A much more likely version, however, is that the Austrian prince wanted to emulate other European aristocrats. It was fashionable at the time to place exotic buildings from the ancient and oriental world in parks and gardens. Prior to the construction of the minaret, several inspirational buildings, such as an ancient spa or a Chinese pavilion, were constructed in the Lednice Castle Gardens.
The Minaret has its own unique style thanks to its designer. The tower was designed by Josef Hardtmuth, the famous pencil inventor and founder of the Czech firm Koh-i-noor, a major manufacturer of pencils and crayons. It's possible that the Lednice Minaret later became an inspiration for the pencil's invention, as the shape reflects this perfectly.

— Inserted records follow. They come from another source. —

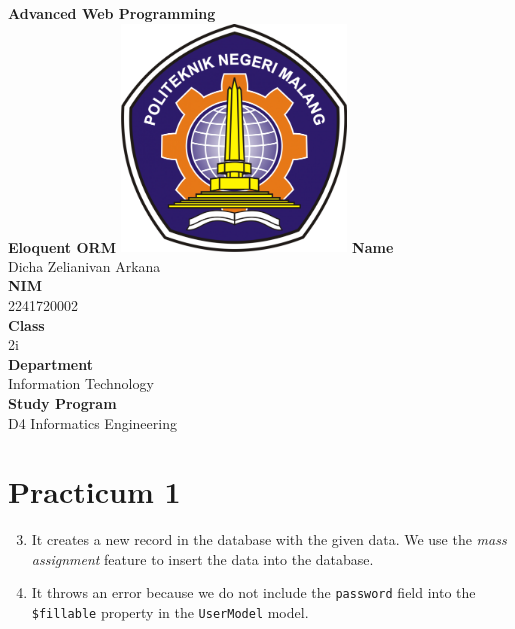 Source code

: \documentclass[12pt,titlepage]{article}
\newcommand{\vSubject}{Advanced Web Programming}
\newcommand{\vSubtitle}{Eloquent ORM}
\newcommand{\vName}{Dicha Zelianivan Arkana}
\newcommand{\vNIM}{2241720002}
\newcommand{\vClass}{2i}
\newcommand{\vDepartment}{Information Technology}
\newcommand{\vStudyProgram}{D4 Informatics Engineering}
\begin{document}
\begin{titlepage}
    \centering
    \vfill
    {\bfseries\LARGE
        \vSubject\\
        \vskip0.25cm
        \vSubtitle
    }
    \vfill
    \includegraphics[width=6cm]{images/polinema-logo.png}
    \vfill
    {
        \textbf{Name}\\
        \vName\\
        \vskip0.5cm
        \textbf{NIM}\\
        \vNIM\\
        \vskip0.5cm
        \textbf{Class}\\
        \vClass\\
        \vskip0.5cm
        \textbf{Department}\\
        \vDepartment\\
        \vskip0.5cm
        \textbf{Study Program}\\
        \vStudyProgram
    }
\end{titlepage}

\section{Practicum 1}
\begin{enumerate}
    \setcounter{enumi}{2}
    \item {
        It creates a new record in the database with the given data. We use the \textit{mass assignment} feature to insert the data into the database.
    }
    \setcounter{enumi}{5}
    \item {
        It throws an error because we do not include the \texttt{password} field into the \texttt{\$fillable} property in the \texttt{UserModel} model.
    }
\end{enumerate}
\end{document}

Constructing the Minaret was an ambitious undertaking. The stone blocks used for the construction weighed around 100 kg, and it was built on a marshy soil. The consolidation of the foundations was done by hired workers using 500 wooden poles, more than 17 metres long. To evenly distribute the weight of the tower, they laid a grid of 96 strong strings attached by iron clips. On this foundation, a tetrahedral one-storey mosque with an arcade gallery and columns was built. The tower measures 60 metres, features three galleries and you can reach the highest viewing point by climbing a self-supporting spiral stone staircase of 302 steps.

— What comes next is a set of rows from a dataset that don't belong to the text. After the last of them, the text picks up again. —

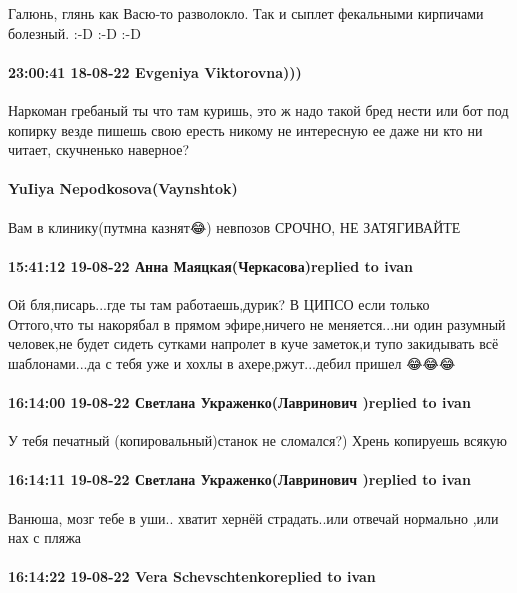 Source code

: Галюнь, глянь как Васю-то разволокло. Так и сыплет фекальными кирпичами
болезный. :-D :-D :-D

\paragraph{23:00:41 18-08-22 Evgeniya Viktorovna)))}

Наркоман гребаный ты что там куришь, это ж надо такой бред нести или бот под
копирку везде пишешь свою ересть никому не интересную ее даже ни кто ни читает,
скучненько наверное?

\paragraph{YuIiya Nepodkosova(Vaynshtok)}

Вам в клинику(путмна казнят😂) невпозов СРОЧНО, НЕ ЗАТЯГИВАЙТЕ

\paragraph{15:41:12 19-08-22 Анна Маяцкая(Черкасова)replied to ivan}

Ой бля,писарь...где ты там работаешь,дурик? В ЦИПСО если только 🤣🤣🤣
Оттого,что ты накорябал в прямом эфире,ничего не меняется...ни один разумный
человек,не будет сидеть сутками напролет в куче заметок,и тупо закидывать всё
шаблонами...да с тебя уже и хохлы в ахере,ржут...дебил пришел 😂😂😂

\paragraph{16:14:00 19-08-22 Светлана Украженко(Лавринович )replied to ivan}

У тебя печатный (копировальный)станок не сломался?) Хрень копируешь всякую

\paragraph{16:14:11 19-08-22 Светлана Украженко(Лавринович )replied to ivan}

Ванюша, мозг тебе в уши.. хватит хернёй страдать..или отвечай нормально ,или
нах с пляжа

\paragraph{16:14:22 19-08-22 Vera Schevschtenkoreplied to ivan}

The carpenters used the Turkish style of scaffolding for the construction, which was unusual in Europe at the time. The construction workers were unfamiliar with this type of scaffolding and were concerned about their safety. To help reassure the workers, a cavalry corporal from the nearby chateau stables rode his horse safely across the scaffolding. After 7 years of construction, the minaret was completed in 1804, without serious injury to the workers.
The lower part of the minaret has eight rooms, with richly decorated ceilings, walls and floors, and oriental ornaments. This work, according to experts, was carried out by artists from Arab countries. The minaret served primarily as a lookout tower, for viewing the whole Lednice-Valtice area. On the 1st floor, the Liechtensteins placed their exotic collections.
Today the Lednice minaret is a dominant feature of the entire Lednice-Valtice area and an important tourist attraction. It is a unique example of Moorish architecture in the Czech Republic. While the minaret never served for religious purposes, it has served as an important lookout tower - on a good day, you can see all the way to Vienna, which is more than 90 km away.